Scan the records below. Copy every line in which the word "newdef" appears.

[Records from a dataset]
══════════
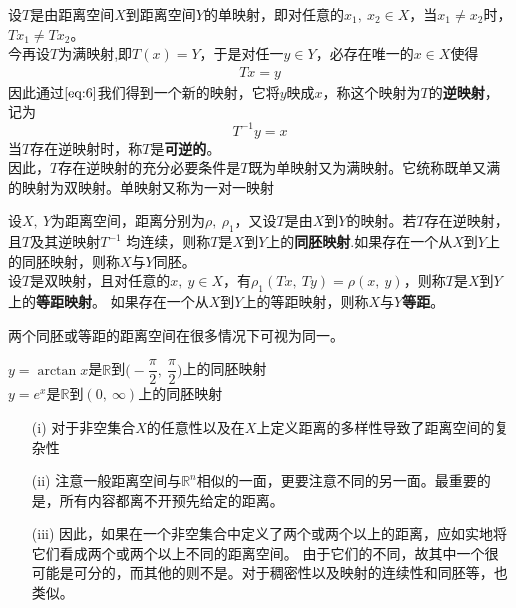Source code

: \begin{newdef}
    设$T$是由距离空间$X$到距离空间$Y$的单映射，即对任意的$x_1,\ x_2 \in X$，当$x_1 \neq x_2$时，$Tx_1 \neq Tx_2$。\\
    今再设$T$为满映射,即$T(x)=Y$，于是对任一$y \in Y$，必存在唯一的$x \in X$使得
    \begin{align}
        Tx=y
        \label{eq:6}
    \end{align}
    因此通过$\eqref{eq:6}$我们得到一个新的映射，它将$y$映成$x$，称这个映射为$T$的\textbf{逆映射}，记为$$T^{-1}y=x$$
    当$T$存在逆映射时，称$T$是\textbf{可逆的}。\\
    因此，$T$存在逆映射的充分必要条件是$T$既为单映射又为满映射。它统称既单又满的映射为双映射。单映射又称为一对一映射
\end{newdef}
\begin{newdef}
    设$X,\ Y$为距离空间，距离分别为$\rho ,\ \rho_1$，又设$T$是由$X$到$Y$的映射。若$T$存在逆映射，且$T$及其逆映射$T^{-1}$
    均连续，则称$T$是$X$到$Y$上的\textbf{同胚映射}.如果存在一个从$X$到$Y$上的同胚映射，则称$X$与$Y$同胚。\\
    设$T$是双映射，且对任意的$x,\ y \in X$，有$\rho_1(Tx, \ Ty)=\rho(x,\ y)$，则称$T$是$X$到$Y$上的\textbf{等距映射}。
    如果存在一个从$X$到$Y$上的等距映射，则称$X$与$Y$\textbf{等距}。
\end{newdef}
\begin{note}
    两个同胚或等距的距离空间在很多情况下可视为同一。
\end{note}
\begin{newex}
    $y=\arctan x$是$\mathbb R$到$\big( -\dfrac{\pi}{2} , \ \dfrac{\pi}{2}\big)$上的同胚映射 \\
    $y=e^x$是$\mathbb R$到$(0,\ \infty)$上的同胚映射
\end{newex}
\begin{note}
    \begin{itemize}
        \item [(i)] 对于非空集合$X$的任意性以及在$X$上定义距离的多样性导致了距离空间的复杂性
        \item [(ii)] 注意一般距离空间与$\mathbb R^n$相似的一面，更要注意不同的另一面。最重要的是，所有内容都离不开预先给定的距离。
        \item [(iii)] 因此，如果在一个非空集合中定义了两个或两个以上的距离，应如实地将它们看成两个或两个以上不同的距离空间。
        由于它们的不同，故其中一个很可能是可分的，而其他的则不是。对于稠密性以及映射的连续性和同胚等，也类似。
    \end{itemize}    
\end{note}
══════════
■ **ANSWER SECTION**
: \begin{newdef}
\end{newdef}
\begin{newdef}
\end{newdef}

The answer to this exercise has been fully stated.